(Ottawa) Le Conseil du trésor fédéral dit ne pas avoir l’intention d’élargir ses primes au bilinguisme aux fonctionnaires qui parlent une langue officielle et une langue autochtone. Les primes demeurent donc réservées aux employés parlant français et anglais.

Cette prime au bilinguisme vaut 800 $ par année aux fonctionnaires fédéraux qui occupent un poste où la connaissance du français et de l’anglais est requise.

Une proposition visant à élargir l’accès à la prime aux personnes parlant une langue officielle et une langue autochtone avait été formulée l’an dernier par des fonctionnaires d’expérience qui réfléchissaient à des solutions pour répondre aux enjeux soulevés par des collègues autochtones.

Certains détails de ces propositions se trouvaient dans des notes d’information obtenues par La Presse Canadienne grâce à la Loi sur l’accès à l’information.

L’Alliance de la fonction publique du Canada, un syndicat qui représente plus de 120 000 fonctionnaires fédéraux sous l’autorité du Conseil du trésor a proposé la création d’une prime aux langues autochtones afin de récompenser les travailleurs qui utilisent ces langues dans le cadre de leurs fonctions.

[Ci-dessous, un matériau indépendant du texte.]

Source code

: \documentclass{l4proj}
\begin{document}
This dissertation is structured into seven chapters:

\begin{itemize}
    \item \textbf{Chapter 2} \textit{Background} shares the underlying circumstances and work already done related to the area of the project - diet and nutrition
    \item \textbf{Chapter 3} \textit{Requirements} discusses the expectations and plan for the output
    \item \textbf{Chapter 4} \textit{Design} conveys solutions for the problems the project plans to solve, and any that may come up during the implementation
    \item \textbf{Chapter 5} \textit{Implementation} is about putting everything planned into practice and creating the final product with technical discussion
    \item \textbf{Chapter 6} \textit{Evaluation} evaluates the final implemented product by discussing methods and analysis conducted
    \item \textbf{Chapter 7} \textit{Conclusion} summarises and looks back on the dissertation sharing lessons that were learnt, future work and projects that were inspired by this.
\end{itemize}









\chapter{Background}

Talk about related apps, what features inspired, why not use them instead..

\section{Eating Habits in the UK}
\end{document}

Le président national du syndicat, Chris Aylward, a déclaré que son organisation avait identifié près de 500 fonctionnaires fédéraux parlant une langue autochtone dans le cadre de leurs fonctions.

« C’est une pratique discriminatoire, a-t-il déclaré en entrevue. Alors que leurs collègues touchent une prime pour parler une deuxième langue, eux ne reçoivent rien. Comment ce gouvernement peut-il justifier cela ? »

« Ce serait une manière très progressiste et très concrète pour le gouvernement de reconnaître l’importance des langues autochtones au Canada. C’est gagnant-gagnant », a-t-il renchéri.

Chris Aylward a souligné que le syndicat, qui négocie une nouvelle convention collective avec le gouvernement depuis plus d’un an, propose de bonifier la prime au bilinguisme pour qu’elle atteigne 1500 $. Il insiste aussi pour que ces primes soient versées aux fonctionnaires qui parlent une langue autochtone dans leurs fonctions.

« Nous croyons fermement que les employés autochtones devraient être reconnus pour les langues qu’ils parlent », a-t-il martelé.

Ces primes au bilinguisme ont pour objectif de soutenir l’engagement du gouvernement selon lequel les fonctionnaires fédéraux ont le droit de travailler dans la langue officielle de leur choix. Les institutions fédérales ont l’obligation de respecter ce droit en raison de la loi sur les langues officielles, rappelle le porte-parole du Secrétariat du Conseil du trésor du Canada, Alain Belle-Isle.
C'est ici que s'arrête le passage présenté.